On Sept. 8, Richman introduced Assembly Constitutional Amendment 23, which would require government employees hired after July 1, 2007, to enroll in a hybrid pension-401(k)-style plan or a 401(k) one, lowering new unfunded liabilities. The proposal would not eliminate any death or disability benefits and excludes overtime and the hundreds of bonuses public employees receive from pension calculations.
In his recent report, Passantino urged government agencies to pass charter reforms requiring voter approval of any future benefit increases – a requirement enacted in the 1870s in San Francisco, one of the few jurisdictions in the state with a pension fund surplus.
The city currently has a pension surplus of $924 million, joining the Los Angeles Department of Fire and Police Pensions and the University of California Retirement System among the few pension systems in the state in the black.
“Before approving any benefit increases, voters do it knowing expressly what the change is and how much it’s going to cost,” said Clare Murphy, executive director of the city’s retirement system.
Daniel J.B. Mitchell, a management and public policy professor at UCLA’s Anderson School of Management, said the UC Retirement System has been overfunded for years because any benefit improvement has to be pre-funded.
“You have to collect the money upfront,” Mitchell said. “If you are running a school district, city, county or mosquito-abatement district, if you don’t put money in at the time the liabilities are being incurred, you can get away with it for quite a while – but eventually the problem will come back to haunt you.
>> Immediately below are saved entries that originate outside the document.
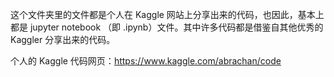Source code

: 这个文件夹里的文件都是个人在 Kaggle 网站上分享出来的代码，也因此，基本上都是 jupyter notebook （即 .ipynb）文件。其中许多代码都是借鉴自其他优秀的 Kaggler 分享出来的代码。

个人的 Kaggle 代码网页：https://www.kaggle.com/abrachan/code

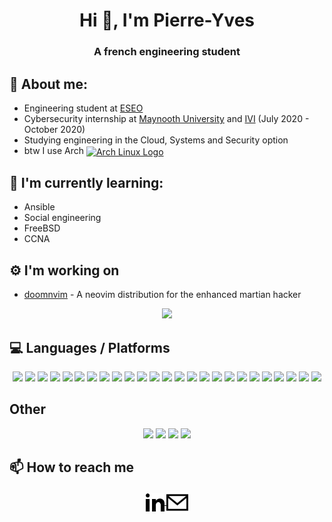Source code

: <!--
**yttrion/yttrion** is a ✨ _special_ ✨ repository because its `README.md` (this file) appears on your GitHub profile.
-->
<h1 align="center">Hi 👋, I'm Pierre-Yves</h1>
<h3 align="center">A french engineering student</h3>

## :book: About me:
- Engineering student at [ESEO](https://eseo.fr/en/)
- Cybersecurity internship at [Maynooth University](https://www.maynoothuniversity.ie/) and [IVI](https://ivi.ie) (July 2020 - October 2020)
- Studying engineering in the Cloud, Systems and Security option
- btw I use Arch [<img src="https://raw.githubusercontent.com/Raymo111/Raymo111/master/socials/arch.svg" height="30em" align="center" alt="Arch Linux Logo" title="Arch Linux Logo"/>](https://archlinux.org/)
## 🌱 I'm currently learning:
- Ansible
- Social engineering
- FreeBSD
- CCNA
## :gear: I'm working on
- <a href="https://github.com/yttrion/doomnvim">doomnvim</a> - A neovim distribution for the enhanced martian hacker

<p align="center">
	<img src="https://github-readme-stats.vercel.app/api?username=yttrion&show_icons=true&theme=default" />
</p>

## :computer: Languages / Platforms


<p align="center">
  <img src="https://img.shields.io/badge/-C-1AA946?style=for-the-badge&logo=c&logoColor=ffffff" />
  <img src="https://img.shields.io/badge/-Python-3776AB?style=for-the-badge&logo=python&logoColor=ffffff" />
  <img src="https://img.shields.io/badge/-Java-f89820?style=for-the-badge&logo=java&logoColor=ffffff" />
  <img src="https://img.shields.io/badge/-JavaScript-F7DF1C?style=for-the-badge&logo=javascript&logoColor=000000" />
  <img src="https://img.shields.io/badge/-Haskell-D8D8D8?style=for-the-badge&logo=haskell&logoColor=000000" />
  <img src="https://img.shields.io/badge/-HTML-e34c26?style=for-the-badge&logo=html5&logoColor=ffffff" />
  <img src="https://img.shields.io/badge/-CSS-1572B6?style=for-the-badge&logo=css3&logoColor=ffffff" />
  <img src="https://img.shields.io/badge/-PHP-474A8A?style=for-the-badge&logo=php&logoColor=ffffff" />
  <img src="https://img.shields.io/badge/-Node.js-3c873a?style=for-the-badge&logo=node.js&logoColor=ffffff" />
  <img src="https://img.shields.io/badge/-MySQL-4479A1?style=for-the-badge&logo=MySQL&logoColor=ffffff" />
  <img src="https://img.shields.io/badge/-SQLite-003B57?style=for-the-badge&logo=sqlite&logoColor=ffffff" />
  <img src="https://img.shields.io/badge/-Git-%23F05032?style=for-the-badge&logo=git&logoColor=%23ffffff" />
  <img src="https://img.shields.io/badge/-Vim-3c873a?style=for-the-badge&logo=vim&logoColor=ffffff" />
  <img src="https://img.shields.io/badge/-Latex-1bc0b7?style=for-the-badge&logo=latex&logoColor=ffffff" />
  <img src="https://img.shields.io/badge/-Windows-0078D6?style=for-the-badge&logo=windows&logoColor=ffffff" />
  <img src="https://img.shields.io/badge/-OSX-cfd0d0?style=for-the-badge&logo=apple&logoColor=000000" />
  <img src="https://img.shields.io/badge/-Arch-1793D1?style=for-the-badge&logo=arch-linux&logoColor=fff" />
  <img src="https://img.shields.io/badge/-Linux-ffa600?style=for-the-badge&logo=linux&logoColor=ffffff" />
  <img src="https://img.shields.io/badge/-Raspberry-C51A4A?style=for-the-badge&logo=raspberry-pi&logoColor=fff" />
  <img src="https://img.shields.io/badge/-Arduino-00979D?style=for-the-badge&logo=arduino&logoColor=fff" />
  <img src="https://img.shields.io/badge/-FreeBSD-fa3f05?style=for-the-badge&logo=freebsd&logoColor=ffffff" />
  <img src="https://img.shields.io/badge/-Ansible-EE0000?style=for-the-badge&logo=ansible&logoColor=ffffff" />
  <img src="https://img.shields.io/badge/-Vagrant-1563FF?style=for-the-badge&logo=vagrant&logoColor=ffffff" />
  <img src="https://img.shields.io/badge/-Bash-4EAA25?style=for-the-badge&logo=gnu-bash&logoColor=ffffff" />
  <img src="https://img.shields.io/badge/-Wireshark-1679A7?style=for-the-badge&logo=wireshark&logoColor=ffffff" />	
	
</p>

## Other
<p align="center">
  <img src="https://img.shields.io/badge/-Ableton-000?style=for-the-badge&logo=ableton-live&logoColor=fff" />
  <img src="https://img.shields.io/badge/-Photoshop-31A8FF?style=for-the-badge&logo=adobe-photoshop&logoColor=fff" />
  <img src="https://img.shields.io/badge/-Illustrator-FF9A00?style=for-the-badge&logo=adobe-illustrator&logoColor=fff" />
  <img src="https://img.shields.io/badge/-Lightroom-31A8FF?style=for-the-badge&logo=adobe-lightroom&logoColor=fff" />
</p>

<!--
<p align="center">
  <img src="https://github-readme-stats.vercel.app/api/top-langs/?username=yttrion" />
</p>
-->

## 📫 How to reach me
<p align="center">
	<a href="https://fr.linkedin.com/in/pierre-yves-douault-a1a8b8182" target="blank">
		<img align="center" src="https://github.com/yttrion/yttrion/blob/master/assets/linkedin.svg" alt="pydouault" height="30" width="30" />
	</a>
	<a href="mailto:pierreyvesdouault@protonmail.com" target="blank">
		<img align="center" src="https://github.com/yttrion/yttrion/blob/master/assets/email.svg" alt="pydouault" height="35" width="35" />
	</a>
</p>
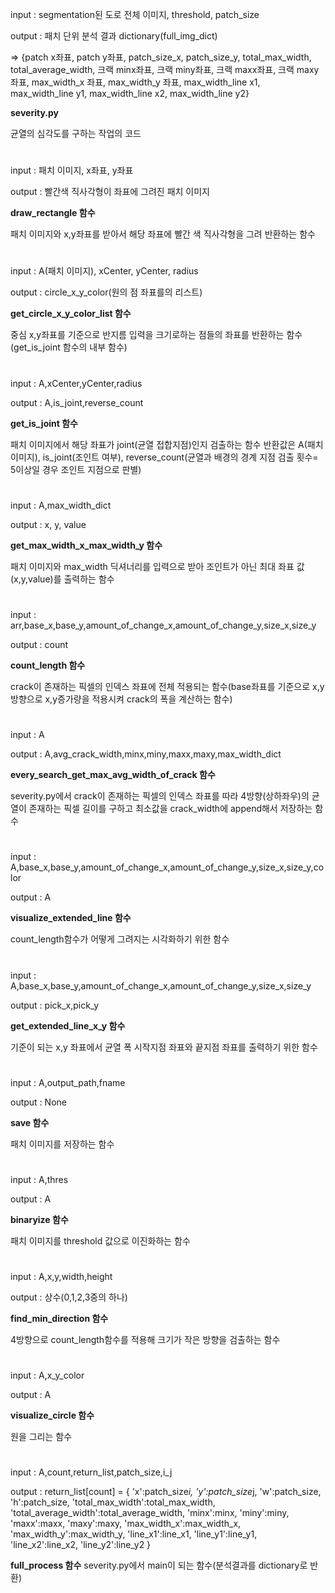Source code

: input : segmentation된 도로 전체 이미지, threshold, patch_size

output : 패치 단위 분석 결과 dictionary(full_img_dict) 

=> {patch x좌표, patch y좌표, patch_size_x, patch_size_y, total_max_width, total_average_width, 크랙 minx좌표, 크랙 miny좌표, 크랙 maxx좌표, 크랙 maxy좌표, max_width_x 좌표, max_width_y 좌표, max_width_line x1, max_width_line y1, max_width_line x2, max_width_line y2}

**severity.py**

균열의 심각도를 구하는 작업의 코드

#

input : 패치 이미지, x좌표, y좌표

output : 빨간색 직사각형이 좌표에 그려진 패치 이미지

**draw_rectangle 함수**

패치 이미지와 x,y좌표를 받아서 해당 좌표에 빨간 색 직사각형을 그려 반환하는 함수

#

input : A(패치 이미지), xCenter, yCenter, radius

output : circle_x_y_color(원의 점 좌표를의 리스트)

**get_circle_x_y_color_list 함수**

중심 x,y좌표를 기준으로 반지름 입력을 크기로하는 점들의 좌표를 반환하는 함수(get_is_joint 함수의 내부 함수)

#

input : A,xCenter,yCenter,radius

output : A,is_joint,reverse_count

**get_is_joint 함수**

패치 이미지에서 해당 좌표가 joint(균열 접합지점)인지 검출하는 함수 반환값은 A(패치 이미지), is_joint(조인트 여부), reverse_count(균열과 배경의 경계 지점 검출 횟수= 5이상일 경우 조인트 지점으로 판별)

#

input : A,max_width_dict

output : x, y, value

**get_max_width_x_max_width_y 함수**

패치 이미지와 max_width 딕셔너리를 입력으로 받아 조인트가 아닌 최대 좌표 값(x,y,value)를 출력하는 함수

#

input : arr,base_x,base_y,amount_of_change_x,amount_of_change_y,size_x,size_y

output : count

**count_length 함수**

crack이 존재하는 픽셀의 인덱스 좌표에 전체 적용되는 함수(base좌표를 기준으로 x,y방향으로 x,y증가량을 적용시켜 crack의 폭을 계산하는 함수)

#

input : A

output : A,avg_crack_width,minx,miny,maxx,maxy,max_width_dict

**every_search_get_max_avg_width_of_crack 함수**

severity.py에서 crack이 존재하는 픽셀의 인덱스 좌표를 따라 4방향(상하좌우)의 균열이 존재하는 픽셀 길이를 구하고 최소값을 crack_width에 append해서 저장하는 함수

#

input : A,base_x,base_y,amount_of_change_x,amount_of_change_y,size_x,size_y,color

output : A

**visualize_extended_line 함수**

count_length함수가 어떻게 그려지는 시각화하기 위한 함수

#

input : A,base_x,base_y,amount_of_change_x,amount_of_change_y,size_x,size_y

output : pick_x,pick_y

**get_extended_line_x_y 함수**

기준이 되는 x,y 좌표에서 균열 폭 시작지점 좌표와 끝지점 좌표를 출력하기 위한 함수 

#

input : A,output_path,fname

output : None

**save 함수**

패치 이미지를 저장하는 함수

#

input : A,thres

output : A

**binaryize 함수**

패치 이미지를 threshold 값으로 이진화하는 함수

#

input : A,x,y,width,height

output : 상수(0,1,2,3중의 하나)

**find_min_direction 함수**

4방향으로 count_length함수를 적용해 크기가 작은 방향을 검출하는 함수

#

input : A,x_y_color

output : A

**visualize_circle 함수**

원을 그리는 함수

#

input : A,count,return_list,patch_size,i_j

output : return_list[count] = {
                'x':patch_size*i,
                'y':patch_size*j,
                'w':patch_size,
                'h':patch_size,
                'total_max_width':total_max_width,
                'total_average_width':total_average_width,
                'minx':minx,
                'miny':miny,
                'maxx':maxx,
                'maxy':maxy,
                'max_width_x':max_width_x,
                'max_width_y':max_width_y,
                'line_x1':line_x1,
                'line_y1':line_y1,
                'line_x2':line_x2,
                'line_y2':line_y2
            }

**full_process 함수**
severity.py에서 main이 되는 함수(분석결과를 dictionary로 반환)
#

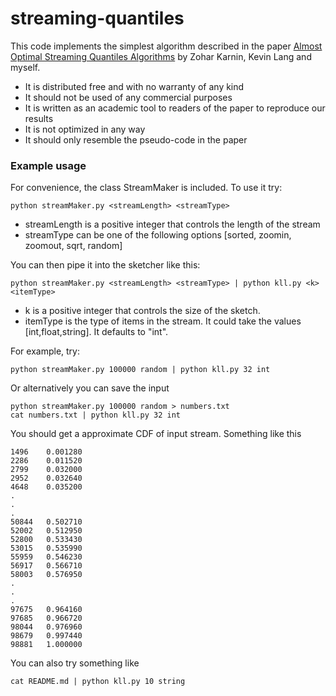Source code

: # streaming-quantiles

This code implements the simplest algorithm described in 
the paper [Almost Optimal Streaming Quantiles Algorithms](http://arxiv.org/abs/1603.05346) by Zohar Karnin, Kevin Lang and myself.

* It is distributed free and with no warranty of any kind
* It should not be used of any commercial purposes
* It is written as an academic tool to readers of the paper to reproduce our results
* It is not optimized in any way
* It should only resemble the pseudo-code in the paper


### Example usage
 
For convenience, the class StreamMaker is included. To use it try:
     
    python streamMaker.py <streamLength> <streamType> 
    
* streamLength is a positive integer that controls the length of the stream  
* streamType can be one of the following options [sorted, zoomin, zoomout, sqrt, random]

You can then pipe it into the sketcher like this:

    python streamMaker.py <streamLength> <streamType> | python kll.py <k> <itemType>

* k is a positive integer that controls the size of the sketch.
* itemType is the type of items in the stream. It could take the values [int,float,string]. It defaults to "int". 

For example, try: 
    
    python streamMaker.py 100000 random | python kll.py 32 int

Or alternatively you can save the input 
	
	python streamMaker.py 100000 random > numbers.txt
	cat numbers.txt | python kll.py 32 int

You should get a approximate CDF of input stream. Something like this

	1496	0.001280
	2286	0.011520
	2799	0.032000
	2952	0.032640
	4648	0.035200
	.
	.
	.
	50844	0.502710
	52002	0.512950
	52800	0.533430
	53015	0.535990
	55959	0.546230
	56917	0.566710
	58003	0.576950
	.
	.
	.
	97675	0.964160
	97685	0.966720
	98044	0.976960
	98679	0.997440
	98881	1.000000
    
You can also try something like 
    
    cat README.md | python kll.py 10 string
    
    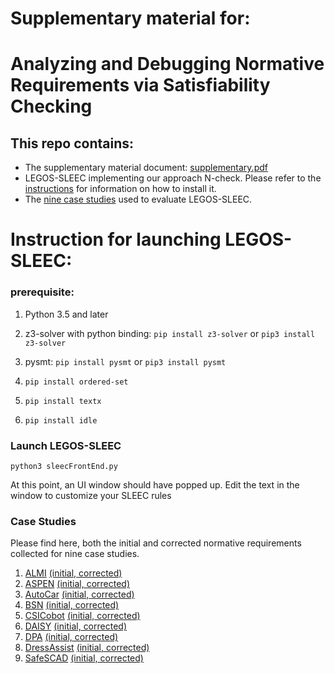 

# Supplementary material for: 
# Analyzing and Debugging Normative Requirements via Satisfiability Checking

## This repo contains:
- The supplementary material document: [supplementary.pdf](supplementary.pdf)
- LEGOS-SLEEC implementing our approach N-check. Please refer to the [instructions](#instruction-for-launching-n-tool)  for information on how to install it.
- The [nine case studies](#case-studies) used to evaluate LEGOS-SLEEC.

# Instruction for launching LEGOS-SLEEC:
### prerequisite:
1. Python 3.5 and later


3. z3-solver with python binding:
    `pip install z3-solver` or 
    `pip3 install z3-solver`
    
4. pysmt:
    `pip install pysmt` or 
    `pip3 install pysmt`

5. `pip install ordered-set`

6. `pip install textx`

7. `pip install idle`
    

### Launch LEGOS-SLEEC
`python3 sleecFrontEnd.py`

At this point, an UI window should have popped up.
Edit the text in the window to customize your SLEEC rules

### Case Studies
Please find here, both the initial and corrected normative requirements collected for nine case studies.

1. [ALMI](Case-studies/ALMI.pdf) [(initial,](ALMI/ALMI.sleec)[ corrected)](ALMI/ALMI-Corrected.sleec)
2. [ASPEN](Case-studies/ASPEN.pdf) [(initial,](ASPEN/aspen.sleec)[ corrected)](ASPEN/aspen-corrected.sleec)
3. [AutoCar](Case-studies/AutoCar.pdf) [(initial,](Autocar/Autocar.sleec)[ corrected)](Autocar/Autocar-corrected.sleec)
4. [BSN](Case-studies/BSN.pdf) [(initial,](BSN/BSN.sleec)[ corrected)](BSN/BSN-corrected.sleec)
5. [CSICobot](Case-studies/CSICobot.pdf) [(initial,](CSI/CSI.sleec)[ corrected)](CSI/CSI-corrected.sleec)
6. [DAISY](Case-studies/DAISY.pdf) [(initial,](DAISY/Daisy.sleec)[ corrected)](DAISY/Daisy-corrected.sleec)
7. [DPA](Case-studies/DPA.pdf) [(initial,](gdpr/DPA.sleec)[ corrected)](gdpr/DPA-corrected.sleec)
8. [DressAssist](Case-studies/DressAssist.pdf) [(initial,](dressingAssist/DRESSASSIST.sleec)[ corrected)](dressingAssist/DRESSASSIST-corrected.sleec)
9. [SafeSCAD](Case-studies/SafeSCAD.pdf) [(initial,](safescade/safescade.sleec)[ corrected)](safescade/safescade-corrected.sleec)


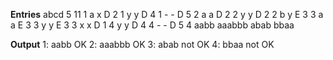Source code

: **Entries**
abcd
5
11
1 a x D 2
1 y y D 4
1 - - D 5
2 a a D 2
2 y y D 2
2 b y E 3
3 a a E 3
3 y y E 3
3 x x D 1
4 y y D 4
4 - - D 5
4
aabb
aaabbb
abab
bbaa

**Output**
1: aabb OK
2: aaabbb OK
3: abab not OK
4: bbaa not OK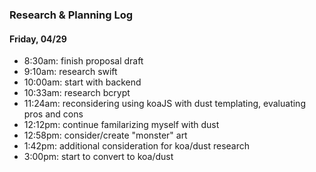 ### Research & Planning Log
#### Friday, 04/29
* 8:30am: finish proposal draft
* 9:10am: research swift
* 10:00am: start with backend
* 10:33am: research bcrypt
* 11:24am: reconsidering using koaJS with dust templating, evaluating pros and cons
* 12:12pm: continue familarizing myself with dust
* 12:58pm: consider/create "monster" art
* 1:42pm: additional consideration for koa/dust research
* 3:00pm: start to convert to koa/dust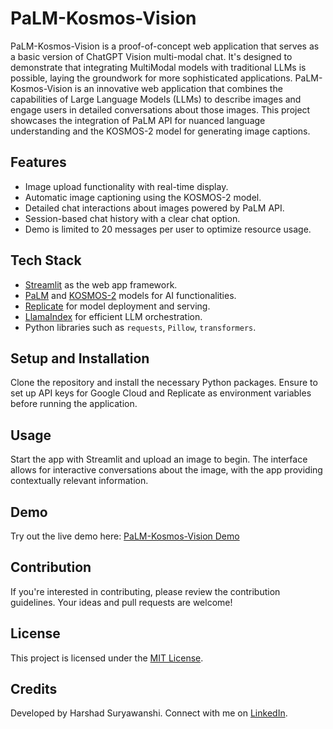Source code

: # PaLM-Kosmos-Vision

PaLM-Kosmos-Vision is a proof-of-concept web application that serves as a basic version of ChatGPT Vision multi-modal chat. It's designed to demonstrate that integrating MultiModal models with traditional LLMs is possible, laying the groundwork for more sophisticated applications.
PaLM-Kosmos-Vision is an innovative web application that combines the capabilities of Large Language Models (LLMs) to describe images and engage users in detailed conversations about those images. This project showcases the integration of PaLM API for nuanced language understanding and the KOSMOS-2 model for generating image captions.

## Features

- Image upload functionality with real-time display.
- Automatic image captioning using the KOSMOS-2 model.
- Detailed chat interactions about images powered by PaLM API.
- Session-based chat history with a clear chat option.
- Demo is limited to 20 messages per user to optimize resource usage.

## Tech Stack

- [Streamlit](https://streamlit.io/) as the web app framework.
- [PaLM](https://github.com/google-research/palm) and [KOSMOS-2](https://huggingface.co/spaces/lucataco/kosmos-2) models for AI functionalities.
- [Replicate](https://replicate.com/) for model deployment and serving.
- [LlamaIndex](https://github.com/llama-index/llama-index) for efficient LLM orchestration.
- Python libraries such as `requests`, `Pillow`, `transformers`.

## Setup and Installation

Clone the repository and install the necessary Python packages. Ensure to set up API keys for Google Cloud and Replicate as environment variables before running the application.

## Usage

Start the app with Streamlit and upload an image to begin. The interface allows for interactive conversations about the image, with the app providing contextually relevant information.

## Demo

Try out the live demo here: [PaLM-Kosmos-Vision Demo](https://huggingface.co/spaces/AI-ANK/PaLM-Kosmos-Vision)

## Contribution

If you're interested in contributing, please review the contribution guidelines. Your ideas and pull requests are welcome!

## License

This project is licensed under the [MIT License](LICENSE).

## Credits

Developed by Harshad Suryawanshi. Connect with me on [LinkedIn](https://www.linkedin.com/in/harshadsuryawanshi/).

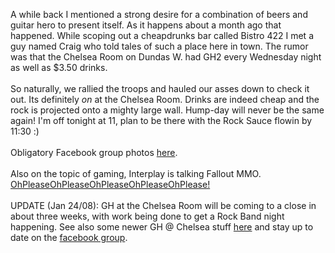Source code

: A while back I mentioned a strong desire for a combination of beers and guitar hero to present itself. As it happens about a month ago that happened. While scoping out a cheapdrunks bar called Bistro 422 I met a guy named Craig who told tales of such a place here in town. The rumor was that the Chelsea Room on Dundas W. had GH2 every Wednesday night as well as $3.50 drinks.<br /><br />So naturally, we rallied the troops and hauled our asses down to check it out. Its definitely <span style="font-style: italic;">on</span> at the Chelsea Room. Drinks are indeed cheap and the rock is projected onto a mighty large wall. Hump-day will never be the same again!   I'm off tonight at 11, plan to be there with the Rock Sauce flowin by 11:30 :)<br /><br />Obligatory Facebook group photos <a href="http://www.facebook.com/group.php?gid=2450472581">here</a>.<br /><br />Also on the topic of gaming, Interplay is talking Fallout MMO. <a href="http://www.next-gen.biz/index.php?option=com_content&amp;task=view&amp;amp;id=6829&amp;Itemid=2" target="_blank">OhPleaseOhPleaseOhPleaseOhPleaseOhPlease!</a><br /><br />UPDATE (Jan 24/08): GH at the Chelsea Room will be coming to a close in about three weeks, with work being done to get a Rock Band night happening.  See also some newer GH @ Chelsea stuff <a href="http://phrostuff.blogspot.com/2008/01/on-issues-of-shred-and-purple-stuff.html">here</a> and stay up to date on the <a href="http://www.facebook.com/group.php?gid=2450472581">facebook group</a>.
It’s a question of taking a long-term perspective, which not every political leader necessarily does.”
Passantino’s study also urged governments to re-evaluate employee retirement ages, use long-term averaging to minimize volatile swings in the market, limit vacation time sell-back programs and avoid pension obligation bonds.
If bonds are issued, he urges imposing additional assessments on government employees to speed bond repayment.
Steven B. Frates, a senior fellow at the Rose Institute of State and Local Government at Claremont McKenna College, urged governments to stop paying their employees’ share of the pension contributions, a practice widespread throughout the state.
Frates also suggested that officials reduce lavish cost-of-living adjustments built into pension plans, which often allow pensions to rise higher than the rate of inflation.
In Illinois, which faces a $35 billion unfunded pension liability, D’Arcy – the university finance professor – said officials have moved to make pension enhancements temporary, giving officials time to see how the increases will affect funding ratios.
Former Los Angeles Mayor Richard Riordan said most politicians are holding their breath, hoping some miracle – perhaps in the stock market – is going to solve the problem.
“What politician has the guts to take 5 percent of their budget for the next 30 years to add to their unfunded liabilities, taking it away from pay increases for their employees?” Riordan asked. “When you add to this the high-paying jobs that are leaving the state, other states that have lower taxes and less rules and regulations that interfere with business, the future does not look good.”